Sequencing
Each lesson has 3 stages:
- Students work on their own to collect information
- Students join their group and exchange information
- Students compose documents for the final report
Autonomous learning
One main goal of this module is to let students discover things for themselves and at
their own speed. They will develop their search skills (using Internet search engines) and
learn how to keep information available for their friends (copying text and images to a
temporary file).
The "Useful links" in the lesson plans are meant for the teacher: only when
students ask for his assistance, he may set them on the right track with these URL's.
Idem for the "Samples": these are pages that may be shown to students as an
example of what they are expected to produce.
Group work
The class is divided in groups of 3 students who will cooperate to produce a final
group-document. A class with 7 groups of 3 students will produce 7 different documents.
It facilitates the proceedings when each student gets a number within the group
(ranging from 1 to 3). The teacher can then organize tasks as follows:
"All the numbers one will try and find information on topic 1,
all the numbers two on topic 2,
all the numbers three on topic 3!"
After the research stage, students will inform the other members of their group about
their findings.
Communicative approach
Students have to collect data individually. When they join their group there is a
natural information gap: they gathered different pieces of information and have
all the reason to listen and speak to each other during the exchange process.
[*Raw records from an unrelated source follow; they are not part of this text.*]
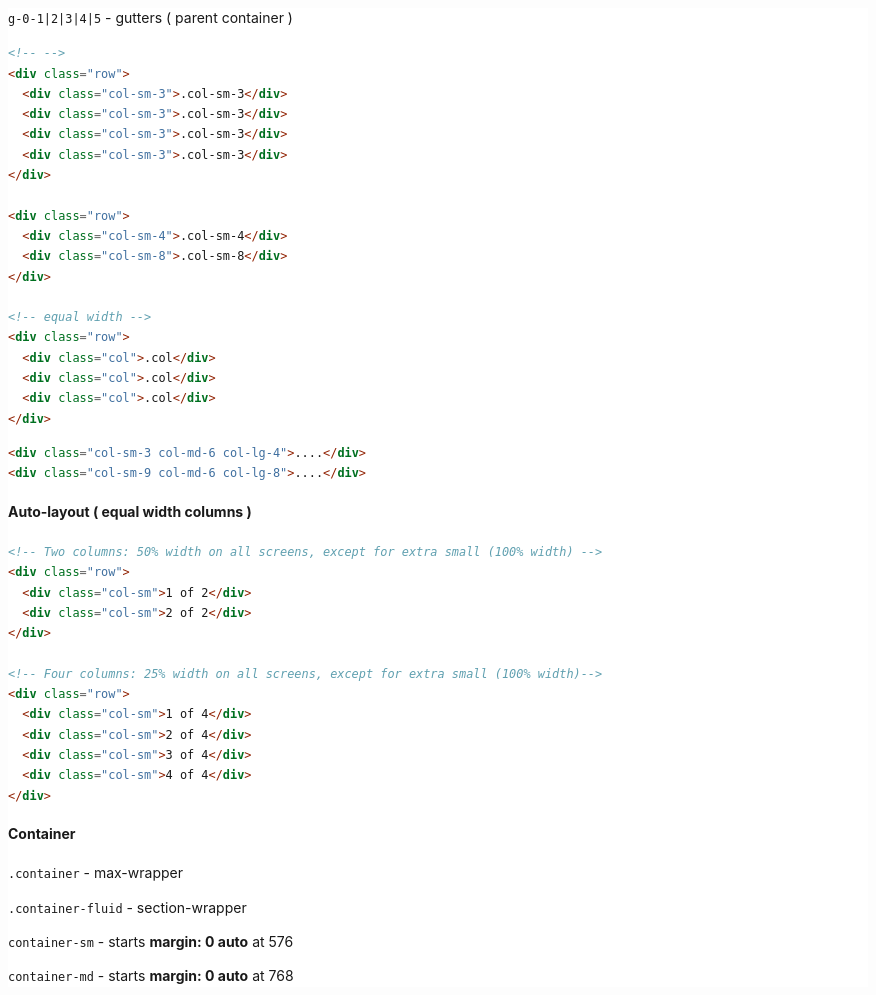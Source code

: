 `g-0-1|2|3|4|5` - gutters ( parent container )

```html
<!-- -->
<div class="row">
  <div class="col-sm-3">.col-sm-3</div>
  <div class="col-sm-3">.col-sm-3</div>
  <div class="col-sm-3">.col-sm-3</div>
  <div class="col-sm-3">.col-sm-3</div>
</div>

<div class="row">
  <div class="col-sm-4">.col-sm-4</div>
  <div class="col-sm-8">.col-sm-8</div>
</div>

<!-- equal width -->
<div class="row">
  <div class="col">.col</div>
  <div class="col">.col</div>
  <div class="col">.col</div>
</div>
```

```html
<div class="col-sm-3 col-md-6 col-lg-4">....</div>
<div class="col-sm-9 col-md-6 col-lg-8">....</div>
```

#### Auto-layout ( equal width columns )

```html
<!-- Two columns: 50% width on all screens, except for extra small (100% width) -->
<div class="row">
  <div class="col-sm">1 of 2</div>
  <div class="col-sm">2 of 2</div>
</div>

<!-- Four columns: 25% width on all screens, except for extra small (100% width)-->
<div class="row">
  <div class="col-sm">1 of 4</div>
  <div class="col-sm">2 of 4</div>
  <div class="col-sm">3 of 4</div>
  <div class="col-sm">4 of 4</div>
</div>
```

#### Container

`.container` - max-wrapper

`.container-fluid` - section-wrapper

`container-sm` - starts **margin: 0 auto** at 576 

`container-md` - starts **margin: 0 auto** at 768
The most practical way for students to present their search results to the other
group-members, is on the monitor of a pc. We suggest the teacher creates a shared folder (module
e.g.) on the intranet with a subfolder per group (group1, group2, etc.). Each
group member can create his/her temporary file in the right groupfolder and show it to the
others. After all students have informed the group-members, the results are discussed, a
selection is agreed about. What information is essential or most illustrative? Which
elements make for a global view? What is just repetition or not to the point and will be
left aside?
Product-centred
During the third stage of each period students work on their final report. They use
adequate illustrations and texts from their temporary files, they add personal comment and
lay-out elements to create informative pages about the subject of the day. New pages must
be linked to the subjects of previous or following lessons, in order to reach a global
view. In the end, each group should present a solid body of illustrated text (printed or
in HTML-format) which shows what was learnt during the module processes.